Adult HPP patients mainly present with recurrent or poorly healing fractures, bone pain, and early loss of teeth. AA replacement therapy can effectively promote fracture healing, relieve bone pain, and enhance mobility.
低磷性佝偻病(HPP)是一种由ALPL基因突变引起的罕见遗传性疾病,骨折不愈合是其严重并发症。本研究调查了特立帕肽和阿法骨化醇(AA)对一名成年HPP患者股骨骨折愈合的影响,并进行了文献综述。
一名37岁轮椅依赖女性因血清碱性磷酸酶(ALP)水平极低(4 - 10 U/L)被诊断为HPP,双侧股骨疼痛且双侧股骨干骨折不愈合。在ALPL基因外显子5中鉴定出复合杂合错义突变(c.382G>A和c.461C>T)。患者接受了特立帕肽序贯AA治疗。治疗期间测量血清ALP、I型胶原β-异构化羧基端肽(β-CTX)和I型前胶原氨基端肽(P1NP)水平、骨密度(BMD)及骨骼X线。通过“低磷性佝偻病”“HPP”“ALPL”“TNSALP”“ALP”与“阿法骨化醇”“AA”“酶替代疗法”“ERT”等关键词检索文献。
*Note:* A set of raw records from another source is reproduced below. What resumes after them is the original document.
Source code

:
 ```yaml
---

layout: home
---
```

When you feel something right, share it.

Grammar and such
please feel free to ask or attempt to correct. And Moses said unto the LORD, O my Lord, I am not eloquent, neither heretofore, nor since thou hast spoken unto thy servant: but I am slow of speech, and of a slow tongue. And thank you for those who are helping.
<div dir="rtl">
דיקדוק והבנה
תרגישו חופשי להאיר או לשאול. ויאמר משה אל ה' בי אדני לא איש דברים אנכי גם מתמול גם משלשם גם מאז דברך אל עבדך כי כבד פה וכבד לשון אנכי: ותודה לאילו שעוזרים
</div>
特立帕肽治疗股骨骨折6个月未成功后,开始AA治疗,剂量为2mg/kg,每周3次。AA治疗第1个月后,血清ALP水平从4 U/L升至9206 U/L,血清钙和磷水平下降,PTH、β-CTX和P1NP水平升高。AA治疗4个月后,她的骨痛明显缓解,骨折线明显缩短。AA治疗10个月后,骨折完全愈合,患者可独立行走。腰椎和髋部的骨密度显著增加。文献报道的295例成年HPP患者中,213例(72.2%)有骨骼相关症状,91例(30.8%)出现骨折。除骨骼表现外,患者还出现早期牙齿脱落、肌肉无力和异位钙化。AA治疗9周至3年,已显示可提高ALP水平、促进骨折愈合、改善活动能力并缓解骨痛。
成年HPP患者主要表现为反复骨折或骨折愈合不良、骨痛和早期牙齿脱落。AA替代疗法可有效促进骨折愈合、缓解骨痛并增强活动能力。